WHAT YOU HAVE TO DO> In the entries below, the lines from the one with "- You need to download an install" through the one with "- Second will" are to be copied exactly; both ends count.

[Saved entries]
*** Block opens ***

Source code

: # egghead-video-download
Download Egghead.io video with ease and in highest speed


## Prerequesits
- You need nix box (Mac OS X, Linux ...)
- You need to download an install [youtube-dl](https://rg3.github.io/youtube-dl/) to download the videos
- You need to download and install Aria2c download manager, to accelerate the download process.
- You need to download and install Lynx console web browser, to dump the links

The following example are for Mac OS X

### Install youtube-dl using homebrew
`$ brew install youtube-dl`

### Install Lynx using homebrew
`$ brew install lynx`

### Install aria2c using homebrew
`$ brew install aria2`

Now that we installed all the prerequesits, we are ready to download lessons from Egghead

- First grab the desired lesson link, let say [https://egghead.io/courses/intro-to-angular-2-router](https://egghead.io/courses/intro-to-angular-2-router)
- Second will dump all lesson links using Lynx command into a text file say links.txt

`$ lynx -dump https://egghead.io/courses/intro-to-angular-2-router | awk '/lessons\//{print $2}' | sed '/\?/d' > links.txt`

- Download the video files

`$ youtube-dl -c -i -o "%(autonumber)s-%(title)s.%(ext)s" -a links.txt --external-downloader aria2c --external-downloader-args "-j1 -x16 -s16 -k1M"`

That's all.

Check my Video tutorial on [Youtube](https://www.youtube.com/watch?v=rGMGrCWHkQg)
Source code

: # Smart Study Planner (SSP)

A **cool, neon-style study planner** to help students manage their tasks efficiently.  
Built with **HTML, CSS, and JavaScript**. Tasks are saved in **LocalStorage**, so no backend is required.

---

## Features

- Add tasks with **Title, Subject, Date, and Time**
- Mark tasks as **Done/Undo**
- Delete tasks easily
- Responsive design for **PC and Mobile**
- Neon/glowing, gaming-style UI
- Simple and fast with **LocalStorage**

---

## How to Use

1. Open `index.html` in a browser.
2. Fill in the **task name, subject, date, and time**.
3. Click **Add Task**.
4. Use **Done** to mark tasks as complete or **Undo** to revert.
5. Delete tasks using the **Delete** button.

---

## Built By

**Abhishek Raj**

*** Block closes ***

SOLUTION>
- You need to download an install [youtube-dl](https://rg3.github.io/youtube-dl/) to download the videos
- You need to download and install Aria2c download manager, to accelerate the download process.
- You need to download and install Lynx console web browser, to dump the links

The following example are for Mac OS X

### Install youtube-dl using homebrew
`$ brew install youtube-dl`

### Install Lynx using homebrew
`$ brew install lynx`

### Install aria2c using homebrew
`$ brew install aria2`

Now that we installed all the prerequesits, we are ready to download lessons from Egghead

- First grab the desired lesson link, let say [https://egghead.io/courses/intro-to-angular-2-router](https://egghead.io/courses/intro-to-angular-2-router)
- Second will dump all lesson links using Lynx command into a text file say links.txt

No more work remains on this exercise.